**Task requirements**
Of the lines in the data below, write out exactly those from the one holding "- [Examples](#examples)" through the one holding "This repository contains", both included.

**Information shown**
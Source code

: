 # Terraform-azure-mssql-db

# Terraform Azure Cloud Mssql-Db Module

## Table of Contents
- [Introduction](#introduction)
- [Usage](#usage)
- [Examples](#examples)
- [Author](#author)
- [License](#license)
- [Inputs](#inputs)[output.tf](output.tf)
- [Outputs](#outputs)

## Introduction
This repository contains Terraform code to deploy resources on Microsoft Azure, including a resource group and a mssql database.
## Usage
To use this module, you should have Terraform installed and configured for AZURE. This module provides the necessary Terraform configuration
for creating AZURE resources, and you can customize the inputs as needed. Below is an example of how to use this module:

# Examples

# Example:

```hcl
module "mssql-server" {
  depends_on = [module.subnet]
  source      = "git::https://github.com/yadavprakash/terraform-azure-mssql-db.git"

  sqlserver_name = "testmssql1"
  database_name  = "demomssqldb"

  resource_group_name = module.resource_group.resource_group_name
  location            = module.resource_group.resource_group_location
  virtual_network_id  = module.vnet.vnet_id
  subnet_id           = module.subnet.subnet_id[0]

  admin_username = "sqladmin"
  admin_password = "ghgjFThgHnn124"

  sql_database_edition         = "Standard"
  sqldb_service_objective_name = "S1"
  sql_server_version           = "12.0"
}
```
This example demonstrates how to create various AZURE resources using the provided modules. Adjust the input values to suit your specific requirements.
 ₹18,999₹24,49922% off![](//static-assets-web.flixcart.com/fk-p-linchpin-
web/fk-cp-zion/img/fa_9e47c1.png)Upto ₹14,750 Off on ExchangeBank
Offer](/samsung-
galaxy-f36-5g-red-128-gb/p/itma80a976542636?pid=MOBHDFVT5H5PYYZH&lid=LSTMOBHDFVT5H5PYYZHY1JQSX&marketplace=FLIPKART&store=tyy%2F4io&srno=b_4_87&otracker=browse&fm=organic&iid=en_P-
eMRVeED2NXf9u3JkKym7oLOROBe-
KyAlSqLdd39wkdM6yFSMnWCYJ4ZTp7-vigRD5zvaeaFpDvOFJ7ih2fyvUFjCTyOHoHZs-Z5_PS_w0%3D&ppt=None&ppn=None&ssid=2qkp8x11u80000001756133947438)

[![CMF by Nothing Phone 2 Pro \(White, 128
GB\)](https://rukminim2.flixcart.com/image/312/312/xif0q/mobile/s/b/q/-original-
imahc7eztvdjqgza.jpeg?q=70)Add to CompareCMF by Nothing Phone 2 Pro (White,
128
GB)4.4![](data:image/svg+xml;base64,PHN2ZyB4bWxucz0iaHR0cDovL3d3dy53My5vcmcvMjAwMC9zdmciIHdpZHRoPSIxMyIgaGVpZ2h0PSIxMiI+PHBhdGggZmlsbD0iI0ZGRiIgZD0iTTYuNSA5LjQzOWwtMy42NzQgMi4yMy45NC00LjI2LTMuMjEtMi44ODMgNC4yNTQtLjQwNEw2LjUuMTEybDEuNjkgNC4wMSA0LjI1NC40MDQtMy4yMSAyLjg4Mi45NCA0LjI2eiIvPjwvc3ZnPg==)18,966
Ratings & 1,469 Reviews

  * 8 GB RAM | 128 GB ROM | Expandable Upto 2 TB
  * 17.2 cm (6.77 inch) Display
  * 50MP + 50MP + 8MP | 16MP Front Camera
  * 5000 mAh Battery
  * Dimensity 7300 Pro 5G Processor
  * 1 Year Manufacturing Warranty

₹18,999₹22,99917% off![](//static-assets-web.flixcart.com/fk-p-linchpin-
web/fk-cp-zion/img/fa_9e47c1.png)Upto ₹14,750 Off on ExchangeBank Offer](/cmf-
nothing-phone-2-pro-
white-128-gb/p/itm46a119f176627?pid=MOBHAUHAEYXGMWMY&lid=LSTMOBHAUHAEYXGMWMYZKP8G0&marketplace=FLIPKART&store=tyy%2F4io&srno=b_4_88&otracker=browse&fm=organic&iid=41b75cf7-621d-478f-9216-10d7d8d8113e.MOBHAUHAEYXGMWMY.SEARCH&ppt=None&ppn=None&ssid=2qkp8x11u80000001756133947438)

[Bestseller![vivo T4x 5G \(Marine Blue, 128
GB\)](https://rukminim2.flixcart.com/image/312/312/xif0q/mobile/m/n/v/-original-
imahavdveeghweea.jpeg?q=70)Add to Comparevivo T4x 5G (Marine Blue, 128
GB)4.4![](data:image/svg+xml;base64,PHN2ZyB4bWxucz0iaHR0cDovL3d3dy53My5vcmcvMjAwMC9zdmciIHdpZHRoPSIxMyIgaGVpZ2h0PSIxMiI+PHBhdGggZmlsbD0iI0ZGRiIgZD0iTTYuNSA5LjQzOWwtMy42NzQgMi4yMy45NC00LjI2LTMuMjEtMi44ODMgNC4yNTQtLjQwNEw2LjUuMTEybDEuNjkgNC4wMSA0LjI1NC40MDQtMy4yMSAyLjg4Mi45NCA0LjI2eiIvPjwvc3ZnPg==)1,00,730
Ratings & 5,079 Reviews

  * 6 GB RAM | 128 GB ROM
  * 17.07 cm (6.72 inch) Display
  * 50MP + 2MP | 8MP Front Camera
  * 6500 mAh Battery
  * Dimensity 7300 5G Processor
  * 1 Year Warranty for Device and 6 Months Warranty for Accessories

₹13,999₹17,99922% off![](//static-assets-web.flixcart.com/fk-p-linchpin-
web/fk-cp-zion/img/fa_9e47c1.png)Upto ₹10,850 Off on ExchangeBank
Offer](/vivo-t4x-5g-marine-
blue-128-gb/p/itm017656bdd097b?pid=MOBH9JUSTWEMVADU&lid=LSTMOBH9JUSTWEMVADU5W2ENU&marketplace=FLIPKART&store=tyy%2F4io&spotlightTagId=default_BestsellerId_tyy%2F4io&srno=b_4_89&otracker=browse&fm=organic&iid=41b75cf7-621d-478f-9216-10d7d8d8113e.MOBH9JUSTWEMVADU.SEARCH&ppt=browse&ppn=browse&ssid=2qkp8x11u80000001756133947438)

**Final answer**
- [Examples](#examples)
- [Author](#author)
- [License](#license)
- [Inputs](#inputs)[output.tf](output.tf)
- [Outputs](#outputs)

## Introduction
This repository contains Terraform code to deploy resources on Microsoft Azure, including a resource group and a mssql database.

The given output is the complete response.